Ionomics-metabolome association analysis as a new approach to the impact of dietary copper levels in suckling piglets model.

Ionomics-metabolomics association analysis is a novel method to elucidating the potential mechanisms underlying the effects of dietary copper on the overall health parameters of suckling piglets model. Few studies have elucidated the relationship between the changes of ionic and metabolic homeostasis responses to dietary copper level. The growth performance data was obtained from 180 suckling piglets which access to different copper levels: 6 (low copper diet, LC), 20 (control diet, CON), and 300 (high copper diet, HC) mg·kg-1 copper (based on diet, supplementation from CuSO4), and offered ad libitum from d 14 until weaning at 40 d of age. Dietary high level copper (300 mg·kg-1) increased the ADG and ADFI during d 14 to 28 of piglets.
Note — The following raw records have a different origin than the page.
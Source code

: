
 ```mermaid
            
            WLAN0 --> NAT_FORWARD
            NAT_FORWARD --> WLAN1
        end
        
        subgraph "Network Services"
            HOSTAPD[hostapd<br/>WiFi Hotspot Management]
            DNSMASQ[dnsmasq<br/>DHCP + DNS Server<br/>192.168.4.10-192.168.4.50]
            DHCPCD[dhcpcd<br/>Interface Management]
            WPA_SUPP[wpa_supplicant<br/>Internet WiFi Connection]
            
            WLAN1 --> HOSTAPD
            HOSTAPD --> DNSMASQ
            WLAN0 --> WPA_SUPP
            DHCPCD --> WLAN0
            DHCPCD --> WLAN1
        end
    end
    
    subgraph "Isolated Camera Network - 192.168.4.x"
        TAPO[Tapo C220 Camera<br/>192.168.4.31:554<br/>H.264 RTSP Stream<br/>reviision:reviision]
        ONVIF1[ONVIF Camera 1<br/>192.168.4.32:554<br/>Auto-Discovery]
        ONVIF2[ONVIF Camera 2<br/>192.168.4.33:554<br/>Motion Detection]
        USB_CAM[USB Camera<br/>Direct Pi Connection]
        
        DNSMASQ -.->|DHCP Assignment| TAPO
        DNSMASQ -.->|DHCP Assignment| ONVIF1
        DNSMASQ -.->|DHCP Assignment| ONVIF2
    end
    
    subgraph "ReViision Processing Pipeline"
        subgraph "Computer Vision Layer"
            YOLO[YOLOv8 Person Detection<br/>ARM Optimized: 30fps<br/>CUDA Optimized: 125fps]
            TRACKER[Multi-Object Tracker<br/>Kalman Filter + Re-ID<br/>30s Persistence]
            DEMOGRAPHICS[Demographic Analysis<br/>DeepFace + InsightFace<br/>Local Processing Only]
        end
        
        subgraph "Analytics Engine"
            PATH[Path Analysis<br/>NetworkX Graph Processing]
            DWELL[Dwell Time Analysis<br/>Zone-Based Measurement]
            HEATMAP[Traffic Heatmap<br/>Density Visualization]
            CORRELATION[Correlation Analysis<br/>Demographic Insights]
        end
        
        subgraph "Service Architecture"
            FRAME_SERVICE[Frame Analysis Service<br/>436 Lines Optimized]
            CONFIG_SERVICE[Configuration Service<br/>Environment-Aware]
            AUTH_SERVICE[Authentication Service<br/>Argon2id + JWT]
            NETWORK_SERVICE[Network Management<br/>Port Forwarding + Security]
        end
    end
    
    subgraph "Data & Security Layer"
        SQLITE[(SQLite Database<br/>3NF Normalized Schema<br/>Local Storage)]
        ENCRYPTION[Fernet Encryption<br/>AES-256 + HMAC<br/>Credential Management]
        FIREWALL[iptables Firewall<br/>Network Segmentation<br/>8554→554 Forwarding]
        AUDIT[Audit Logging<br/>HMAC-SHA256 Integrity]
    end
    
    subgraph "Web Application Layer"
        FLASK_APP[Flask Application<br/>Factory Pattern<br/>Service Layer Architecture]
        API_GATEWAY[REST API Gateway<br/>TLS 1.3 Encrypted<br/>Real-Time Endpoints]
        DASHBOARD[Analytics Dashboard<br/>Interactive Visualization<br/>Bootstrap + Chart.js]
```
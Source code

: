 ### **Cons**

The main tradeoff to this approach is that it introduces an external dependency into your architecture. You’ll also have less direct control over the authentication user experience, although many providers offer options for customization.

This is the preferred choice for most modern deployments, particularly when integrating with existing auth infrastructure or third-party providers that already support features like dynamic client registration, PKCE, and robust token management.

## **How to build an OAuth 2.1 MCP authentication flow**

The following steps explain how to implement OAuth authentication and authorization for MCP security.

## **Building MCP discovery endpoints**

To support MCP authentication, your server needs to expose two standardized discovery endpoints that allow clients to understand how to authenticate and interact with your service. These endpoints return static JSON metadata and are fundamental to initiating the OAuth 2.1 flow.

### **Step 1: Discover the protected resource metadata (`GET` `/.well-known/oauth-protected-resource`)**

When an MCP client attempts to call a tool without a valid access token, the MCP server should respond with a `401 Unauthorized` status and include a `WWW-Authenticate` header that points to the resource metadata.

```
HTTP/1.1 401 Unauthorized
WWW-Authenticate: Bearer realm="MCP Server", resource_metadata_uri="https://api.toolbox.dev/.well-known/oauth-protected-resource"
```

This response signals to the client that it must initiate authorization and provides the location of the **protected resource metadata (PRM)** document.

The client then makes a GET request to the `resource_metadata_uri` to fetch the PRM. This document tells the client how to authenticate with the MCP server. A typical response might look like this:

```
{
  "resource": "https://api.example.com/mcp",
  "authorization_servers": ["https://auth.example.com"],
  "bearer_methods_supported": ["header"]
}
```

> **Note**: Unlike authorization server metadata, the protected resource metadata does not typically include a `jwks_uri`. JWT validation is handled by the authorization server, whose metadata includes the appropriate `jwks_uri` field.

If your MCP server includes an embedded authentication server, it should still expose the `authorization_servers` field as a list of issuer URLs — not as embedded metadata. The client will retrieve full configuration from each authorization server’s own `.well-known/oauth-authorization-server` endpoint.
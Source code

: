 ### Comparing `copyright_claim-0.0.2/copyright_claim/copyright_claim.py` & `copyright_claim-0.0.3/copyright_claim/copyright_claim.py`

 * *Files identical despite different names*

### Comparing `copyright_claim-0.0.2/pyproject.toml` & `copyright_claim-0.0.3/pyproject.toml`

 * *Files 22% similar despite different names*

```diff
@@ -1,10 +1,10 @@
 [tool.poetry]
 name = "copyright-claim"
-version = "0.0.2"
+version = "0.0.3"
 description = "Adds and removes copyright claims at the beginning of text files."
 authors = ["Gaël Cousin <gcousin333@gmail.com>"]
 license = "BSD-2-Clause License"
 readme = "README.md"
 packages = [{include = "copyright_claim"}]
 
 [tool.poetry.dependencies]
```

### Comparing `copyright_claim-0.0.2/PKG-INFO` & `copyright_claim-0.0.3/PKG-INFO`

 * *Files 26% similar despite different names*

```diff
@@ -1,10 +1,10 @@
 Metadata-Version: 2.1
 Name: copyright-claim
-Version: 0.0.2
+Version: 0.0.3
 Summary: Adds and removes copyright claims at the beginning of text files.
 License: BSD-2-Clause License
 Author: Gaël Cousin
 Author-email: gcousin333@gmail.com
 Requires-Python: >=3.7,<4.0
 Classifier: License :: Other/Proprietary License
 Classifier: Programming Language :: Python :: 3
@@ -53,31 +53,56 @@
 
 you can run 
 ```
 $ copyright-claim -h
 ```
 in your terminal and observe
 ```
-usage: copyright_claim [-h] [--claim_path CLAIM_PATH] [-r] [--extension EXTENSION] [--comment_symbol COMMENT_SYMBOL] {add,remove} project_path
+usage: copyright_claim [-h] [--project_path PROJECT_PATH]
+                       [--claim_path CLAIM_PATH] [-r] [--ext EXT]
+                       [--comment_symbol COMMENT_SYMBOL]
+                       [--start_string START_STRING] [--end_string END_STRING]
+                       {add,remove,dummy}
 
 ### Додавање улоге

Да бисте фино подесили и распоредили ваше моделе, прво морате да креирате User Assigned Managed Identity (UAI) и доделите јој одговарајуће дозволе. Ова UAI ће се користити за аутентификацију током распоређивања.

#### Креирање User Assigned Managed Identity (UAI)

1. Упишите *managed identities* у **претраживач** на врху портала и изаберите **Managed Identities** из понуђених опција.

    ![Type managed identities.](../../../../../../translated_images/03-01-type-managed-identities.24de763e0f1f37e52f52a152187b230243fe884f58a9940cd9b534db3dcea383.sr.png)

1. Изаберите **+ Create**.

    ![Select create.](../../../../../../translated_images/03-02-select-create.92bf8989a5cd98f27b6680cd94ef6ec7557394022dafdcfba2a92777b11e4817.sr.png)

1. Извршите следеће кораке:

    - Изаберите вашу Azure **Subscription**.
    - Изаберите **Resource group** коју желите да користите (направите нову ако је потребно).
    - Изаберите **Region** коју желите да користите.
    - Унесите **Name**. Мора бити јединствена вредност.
Six elements (Mg, Na, K, P, Cu, and Mn) concentrations significantly changes in hair among the three treatment diets. The significant increased concentrations of Na and K, and decreased concentration of Mg and Mn in 300 mg·kg-1 than 20 mg·kg-1 copper diet was observed. In current study, with the increase in copper level from 20 to 300 mg·kg-1 in diet, the correlation between hair Na, K and Cu, Mn, Zn vanish. Hair Na and K were positively correlated with serum total antioxidant capacity (T-AOC) and negatively correlated with tumor necrosis factor-α (TNF-α). The hair Cu was negatively correlated with serum malondialdehyde (MDA), total bile acid (TBA). The fecal Cu was positively correlated with serum growth hormone (GH). The results suggested that the average daily gain (ADG) in 6 mg·kg-1 copper diet and the average daily feed intake (ADFI) in 20 mg·kg-1 copper diet were decreased than 300 mg·kg-1 copper diet during d 14 to 28 and the ADG was decreased in 6 and 20 mg·kg-1 copper diets in d 29 to 40 of piglets. Dietary 20 mg·kg-1 copper maintain ion homeostasis due to increase the number of positive correlations between macroelements-microelements in hair and serum. Significantly changed Na, K, Mg, Mn and Cu concentrations in hair can reflect the adverse effects of dietary 300 mg·kg-1 copper of suckling piglets. We believe our results may benefit people to gain a better understanding of the ion interactions and metabolic homeostasis of heavy metal elements that are critical to human and animal health.